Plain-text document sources
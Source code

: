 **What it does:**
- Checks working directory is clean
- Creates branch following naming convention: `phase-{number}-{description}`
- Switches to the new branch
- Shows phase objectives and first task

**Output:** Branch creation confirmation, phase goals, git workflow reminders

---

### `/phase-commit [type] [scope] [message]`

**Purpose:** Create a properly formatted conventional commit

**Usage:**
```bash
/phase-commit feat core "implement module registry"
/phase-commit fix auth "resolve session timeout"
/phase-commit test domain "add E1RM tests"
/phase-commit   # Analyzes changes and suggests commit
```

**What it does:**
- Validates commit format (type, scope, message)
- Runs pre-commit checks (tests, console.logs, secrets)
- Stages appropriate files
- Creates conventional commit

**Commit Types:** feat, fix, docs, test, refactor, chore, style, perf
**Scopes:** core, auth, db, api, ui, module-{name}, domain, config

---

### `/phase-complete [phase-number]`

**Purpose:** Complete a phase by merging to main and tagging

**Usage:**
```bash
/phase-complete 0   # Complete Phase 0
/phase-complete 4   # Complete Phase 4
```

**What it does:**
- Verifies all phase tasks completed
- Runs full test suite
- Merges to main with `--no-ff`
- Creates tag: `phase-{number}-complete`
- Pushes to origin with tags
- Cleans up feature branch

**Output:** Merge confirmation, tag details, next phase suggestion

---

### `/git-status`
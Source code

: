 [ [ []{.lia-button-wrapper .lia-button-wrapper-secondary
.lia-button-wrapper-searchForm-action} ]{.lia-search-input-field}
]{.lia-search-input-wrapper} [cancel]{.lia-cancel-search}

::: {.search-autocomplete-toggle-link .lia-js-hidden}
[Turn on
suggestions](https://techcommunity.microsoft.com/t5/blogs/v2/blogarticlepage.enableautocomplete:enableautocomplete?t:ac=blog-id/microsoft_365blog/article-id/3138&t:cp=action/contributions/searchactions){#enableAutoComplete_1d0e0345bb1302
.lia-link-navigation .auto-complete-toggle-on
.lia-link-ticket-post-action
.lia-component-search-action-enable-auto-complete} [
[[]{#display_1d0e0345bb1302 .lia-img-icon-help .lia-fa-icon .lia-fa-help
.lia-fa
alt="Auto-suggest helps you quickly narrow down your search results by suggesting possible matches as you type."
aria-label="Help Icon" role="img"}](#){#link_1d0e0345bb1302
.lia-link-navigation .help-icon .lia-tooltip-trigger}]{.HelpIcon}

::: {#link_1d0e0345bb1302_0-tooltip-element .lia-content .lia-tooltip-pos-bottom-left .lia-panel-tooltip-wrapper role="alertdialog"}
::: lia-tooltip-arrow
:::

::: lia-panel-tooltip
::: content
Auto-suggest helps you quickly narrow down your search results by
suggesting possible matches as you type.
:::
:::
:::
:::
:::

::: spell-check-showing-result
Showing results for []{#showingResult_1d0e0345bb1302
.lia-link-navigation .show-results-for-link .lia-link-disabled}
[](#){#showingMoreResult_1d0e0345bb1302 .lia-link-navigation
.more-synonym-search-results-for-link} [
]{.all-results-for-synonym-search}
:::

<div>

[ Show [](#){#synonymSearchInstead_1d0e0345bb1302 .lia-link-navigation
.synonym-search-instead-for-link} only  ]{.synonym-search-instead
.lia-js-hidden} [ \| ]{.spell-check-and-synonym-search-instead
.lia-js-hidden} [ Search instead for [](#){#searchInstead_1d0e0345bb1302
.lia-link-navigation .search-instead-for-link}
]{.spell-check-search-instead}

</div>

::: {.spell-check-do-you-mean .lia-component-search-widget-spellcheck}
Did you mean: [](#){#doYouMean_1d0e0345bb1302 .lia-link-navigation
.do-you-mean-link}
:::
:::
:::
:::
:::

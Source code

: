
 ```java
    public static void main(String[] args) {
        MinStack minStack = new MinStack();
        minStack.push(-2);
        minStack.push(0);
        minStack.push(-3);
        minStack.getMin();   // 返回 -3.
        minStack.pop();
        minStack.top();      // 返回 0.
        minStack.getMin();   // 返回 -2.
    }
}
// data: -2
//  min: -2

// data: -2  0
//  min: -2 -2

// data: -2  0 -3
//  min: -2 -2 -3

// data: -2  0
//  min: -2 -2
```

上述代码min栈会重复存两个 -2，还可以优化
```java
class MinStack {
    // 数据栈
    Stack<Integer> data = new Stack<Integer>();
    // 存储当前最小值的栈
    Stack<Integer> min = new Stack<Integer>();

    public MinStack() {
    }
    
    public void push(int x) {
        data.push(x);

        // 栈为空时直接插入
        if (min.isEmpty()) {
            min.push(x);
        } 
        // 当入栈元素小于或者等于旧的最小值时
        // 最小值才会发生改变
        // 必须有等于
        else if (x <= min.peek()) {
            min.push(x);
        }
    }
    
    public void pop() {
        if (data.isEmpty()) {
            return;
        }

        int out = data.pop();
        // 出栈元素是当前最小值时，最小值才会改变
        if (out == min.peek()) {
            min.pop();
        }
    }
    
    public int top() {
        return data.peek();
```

> _WHAT IS EXPECTED_
A verbatim restatement of all the entries above is required.

> _WORKED SOLUTION_
Source code

: **What it does:**
- Checks working directory is clean
- Creates branch following naming convention: `phase-{number}-{description}`
- Switches to the new branch
- Shows phase objectives and first task

**Output:** Branch creation confirmation, phase goals, git workflow reminders

---

### `/phase-commit [type] [scope] [message]`

**Purpose:** Create a properly formatted conventional commit

**Usage:**
```bash
/phase-commit feat core "implement module registry"
/phase-commit fix auth "resolve session timeout"
/phase-commit test domain "add E1RM tests"
/phase-commit   # Analyzes changes and suggests commit
```

**What it does:**
- Validates commit format (type, scope, message)
- Runs pre-commit checks (tests, console.logs, secrets)
- Stages appropriate files
- Creates conventional commit

**Commit Types:** feat, fix, docs, test, refactor, chore, style, perf
**Scopes:** core, auth, db, api, ui, module-{name}, domain, config

---

### `/phase-complete [phase-number]`

**Purpose:** Complete a phase by merging to main and tagging

**Usage:**
```bash
/phase-complete 0   # Complete Phase 0
/phase-complete 4   # Complete Phase 4
```

**What it does:**
- Verifies all phase tasks completed
- Runs full test suite
- Merges to main with `--no-ff`
- Creates tag: `phase-{number}-complete`
- Pushes to origin with tags
- Cleans up feature branch

**Output:** Merge confirmation, tag details, next phase suggestion

---

### `/git-status`
Source code

: [ [ []{.lia-button-wrapper .lia-button-wrapper-secondary
.lia-button-wrapper-searchForm-action} ]{.lia-search-input-field}
]{.lia-search-input-wrapper} [cancel]{.lia-cancel-search}

::: {.search-autocomplete-toggle-link .lia-js-hidden}
[Turn on
suggestions](https://techcommunity.microsoft.com/t5/blogs/v2/blogarticlepage.enableautocomplete:enableautocomplete?t:ac=blog-id/microsoft_365blog/article-id/3138&t:cp=action/contributions/searchactions){#enableAutoComplete_1d0e0345bb1302
.lia-link-navigation .auto-complete-toggle-on
.lia-link-ticket-post-action
.lia-component-search-action-enable-auto-complete} [
[[]{#display_1d0e0345bb1302 .lia-img-icon-help .lia-fa-icon .lia-fa-help
.lia-fa
alt="Auto-suggest helps you quickly narrow down your search results by suggesting possible matches as you type."
aria-label="Help Icon" role="img"}](#){#link_1d0e0345bb1302
.lia-link-navigation .help-icon .lia-tooltip-trigger}]{.HelpIcon}

::: {#link_1d0e0345bb1302_0-tooltip-element .lia-content .lia-tooltip-pos-bottom-left .lia-panel-tooltip-wrapper role="alertdialog"}
::: lia-tooltip-arrow
:::

::: lia-panel-tooltip
::: content
Auto-suggest helps you quickly narrow down your search results by
suggesting possible matches as you type.
:::
:::
:::
:::
:::

::: spell-check-showing-result
Showing results for []{#showingResult_1d0e0345bb1302
.lia-link-navigation .show-results-for-link .lia-link-disabled}
[](#){#showingMoreResult_1d0e0345bb1302 .lia-link-navigation
.more-synonym-search-results-for-link} [
]{.all-results-for-synonym-search}
:::

<div>

[ Show [](#){#synonymSearchInstead_1d0e0345bb1302 .lia-link-navigation
.synonym-search-instead-for-link} only  ]{.synonym-search-instead
.lia-js-hidden} [ \| ]{.spell-check-and-synonym-search-instead
.lia-js-hidden} [ Search instead for [](#){#searchInstead_1d0e0345bb1302
.lia-link-navigation .search-instead-for-link}
]{.spell-check-search-instead}

</div>

::: {.spell-check-do-you-mean .lia-component-search-widget-spellcheck}
Did you mean: [](#){#doYouMean_1d0e0345bb1302 .lia-link-navigation
.do-you-mean-link}
:::
:::
:::
:::
:::

Source code

:
 ```java
    public static void main(String[] args) {
        MinStack minStack = new MinStack();
        minStack.push(-2);
        minStack.push(0);
        minStack.push(-3);
        minStack.getMin();   // 返回 -3.
        minStack.pop();
        minStack.top();      // 返回 0.
        minStack.getMin();   // 返回 -2.
    }
}
// data: -2
//  min: -2

// data: -2  0
//  min: -2 -2

// data: -2  0 -3
//  min: -2 -2 -3

// data: -2  0
//  min: -2 -2
```

上述代码min栈会重复存两个 -2，还可以优化
```java
class MinStack {
    // 数据栈
    Stack<Integer> data = new Stack<Integer>();
    // 存储当前最小值的栈
    Stack<Integer> min = new Stack<Integer>();

    public MinStack() {
    }
    
    public void push(int x) {
        data.push(x);

        // 栈为空时直接插入
        if (min.isEmpty()) {
            min.push(x);
        } 
        // 当入栈元素小于或者等于旧的最小值时
        // 最小值才会发生改变
        // 必须有等于
        else if (x <= min.peek()) {
            min.push(x);
        }
    }
    
    public void pop() {
        if (data.isEmpty()) {
            return;
        }

        int out = data.pop();
        // 出栈元素是当前最小值时，最小值才会改变
        if (out == min.peek()) {
            min.pop();
        }
    }
    
    public int top() {
        return data.peek();
```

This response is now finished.